Much of the discussion revolved around the contentious question of how much risk is acceptable. Comer asked regulators and drug developers to take on more risk both in how drug trials are conducted, and in terms of side effects. “We will happily manage side effects; that is what families do,” she said. Fillit noted that a recent survey reflected a growing willingness among patients and caregivers to accept risk from side effects as serious as stroke or even death. But accused of lax oversight by the media and Congress every time an approved drug makes the headlines for unexpected side effects, the FDA so far has shown little appetite for accepting more risk in either trial design or adverse event considerations for what is considered a particularly vulnerable patient population. Comer rejected this stance as paternalistic. She charged that if the FDA were to cling to old standards for clinical effectiveness, the agency would allow AD to become the untreated epidemic of the current generation. Bridgewater noted that he would tolerate a high degree of risk, knowing full well he has a terminal illness and remembering how it claimed his father. Cummings cautioned that not all risk is the same. A side effect that can be treated and resolved is one thing; a stroke that leaves the patient permanently worse, quite another. “I don't want that for my patients, because AD patients up to a certain level of impairment continue to enjoy their life,” he said.
For his part, Katz defended the FDA’s position by pointing to the many drugs with safety risks that are on the market with black-box labels.

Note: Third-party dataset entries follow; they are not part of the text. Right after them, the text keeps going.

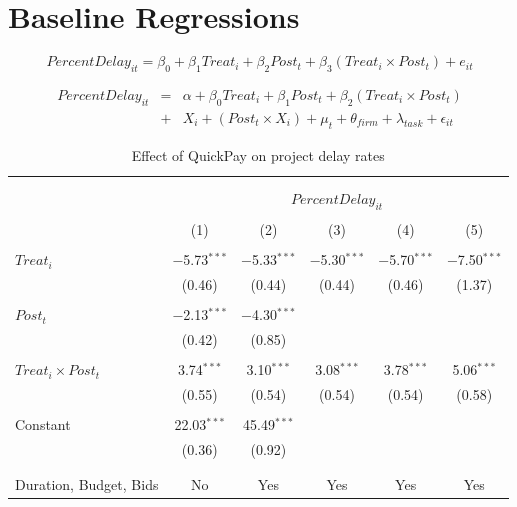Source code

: \documentclass[
]{article}
\begin{document}
\hypertarget{baseline-regressions}{%
\section{Baseline Regressions}\label{baseline-regressions}}

\[ PercentDelay_{it} = \beta_0 + \beta_1 Treat_i + \beta_2 Post_t + \beta_3 (Treat_i \times Post_t) + e_{it}\]

\[ \begin{aligned} PercentDelay_{it} &=& \alpha+\beta_0 Treat_i + \beta_1 Post_t + \beta_2 (Treat_i \times Post_t)\\
&+&  X_i + (Post_t \times X_i) + \mu_t + \theta_{firm} + \lambda_{task}+ \epsilon_{it}
\end{aligned}\]

\begin{table}[H] \centering 
  \caption{Effect of QuickPay on project delay rates} 
  \label{} 
\small 
\begin{tabular}{@{\extracolsep{-2pt}}lccccc} 
\\[-1.8ex]\hline 
\hline \\[-1.8ex] 
\\[-1.8ex] & \multicolumn{5}{c}{$PercentDelay_{it}$} \\ 
\\[-1.8ex] & (1) & (2) & (3) & (4) & (5)\\ 
\hline \\[-1.8ex] 
 $Treat_i$ & $-$5.73$^{***}$ & $-$5.33$^{***}$ & $-$5.30$^{***}$ & $-$5.70$^{***}$ & $-$7.50$^{***}$ \\ 
  & (0.46) & (0.44) & (0.44) & (0.46) & (1.37) \\ 
  & & & & & \\ 
 $Post_t$ & $-$2.13$^{***}$ & $-$4.30$^{***}$ &  &  &  \\ 
  & (0.42) & (0.85) &  &  &  \\ 
  & & & & & \\ 
 $Treat_i \times Post_t$ & 3.74$^{***}$ & 3.10$^{***}$ & 3.08$^{***}$ & 3.78$^{***}$ & 5.06$^{***}$ \\ 
  & (0.55) & (0.54) & (0.54) & (0.54) & (0.58) \\ 
  & & & & & \\ 
 Constant & 22.03$^{***}$ & 45.49$^{***}$ &  &  &  \\ 
  & (0.36) & (0.92) &  &  &  \\ 
  & & & & & \\ 
\hline \\[-1.8ex] 
Duration, Budget, Bids & No & Yes & Yes & Yes & Yes \\ 

\end{tabular}
\end{table}
\end{document}
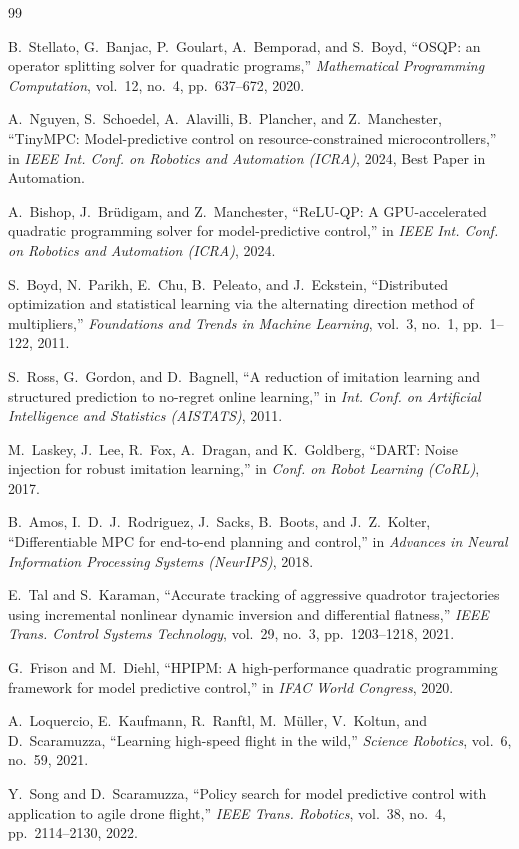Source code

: \documentclass[conference]{IEEEtran}
\begin{document}

\begin{thebibliography}{99}

B.~Stellato, G.~Banjac, P.~Goulart, A.~Bemporad, and S.~Boyd, ``OSQP: an operator splitting solver for quadratic programs,'' \emph{Mathematical Programming Computation}, vol.~12, no.~4, pp.~637--672, 2020.

A.~Nguyen, S.~Schoedel, A.~Alavilli, B.~Plancher, and Z.~Manchester, ``TinyMPC: Model-predictive control on resource-constrained microcontrollers,'' in \emph{IEEE Int. Conf. on Robotics and Automation (ICRA)}, 2024, Best Paper in Automation.

A.~Bishop, J.~Brüdigam, and Z.~Manchester, ``ReLU-QP: A GPU-accelerated quadratic programming solver for model-predictive control,'' in \emph{IEEE Int. Conf. on Robotics and Automation (ICRA)}, 2024.

S.~Boyd, N.~Parikh, E.~Chu, B.~Peleato, and J.~Eckstein, ``Distributed optimization and statistical learning via the alternating direction method of multipliers,'' \emph{Foundations and Trends in Machine Learning}, vol.~3, no.~1, pp.~1--122, 2011.

S.~Ross, G.~Gordon, and D.~Bagnell, ``A reduction of imitation learning and structured prediction to no-regret online learning,'' in \emph{Int. Conf. on Artificial Intelligence and Statistics (AISTATS)}, 2011.

M.~Laskey, J.~Lee, R.~Fox, A.~Dragan, and K.~Goldberg, ``DART: Noise injection for robust imitation learning,'' in \emph{Conf. on Robot Learning (CoRL)}, 2017.

B.~Amos, I.~D.~J.~Rodriguez, J.~Sacks, B.~Boots, and J.~Z.~Kolter, ``Differentiable MPC for end-to-end planning and control,'' in \emph{Advances in Neural Information Processing Systems (NeurIPS)}, 2018.

E.~Tal and S.~Karaman, ``Accurate tracking of aggressive quadrotor trajectories using incremental nonlinear dynamic inversion and differential flatness,'' \emph{IEEE Trans. Control Systems Technology}, vol.~29, no.~3, pp.~1203--1218, 2021.

G.~Frison and M.~Diehl, ``HPIPM: A high-performance quadratic programming framework for model predictive control,'' in \emph{IFAC World Congress}, 2020.

A.~Loquercio, E.~Kaufmann, R.~Ranftl, M.~Müller, V.~Koltun, and D.~Scaramuzza, ``Learning high-speed flight in the wild,'' \emph{Science Robotics}, vol.~6, no.~59, 2021.

Y.~Song and D.~Scaramuzza, ``Policy search for model predictive control with application to agile drone flight,'' \emph{IEEE Trans. Robotics}, vol.~38, no.~4, pp.~2114--2130, 2022.

\end{thebibliography}
\end{document}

The agency has turned down very few AD drugs because they were too risky, he said. He assured the audience that side effects per se would not derail an otherwise effective drug. “If we had a drug that prevented AD and had a meaningful effect, we might tolerate a fair amount of risk,” Katz said. The discussion sounded as if the FDA is more prepared to tolerate the risk of side effects than the risk that a biomarker-driven drug might end up not working. The patient representatives countered that the FDA should leave more room for educated patients and their doctors to make decisions about which drug to choose. In closing, Gilman called on the various stakeholders to see themselves as a team, where everyone has a different role in the goal of making better medicines for AD.—Gabrielle Strobel.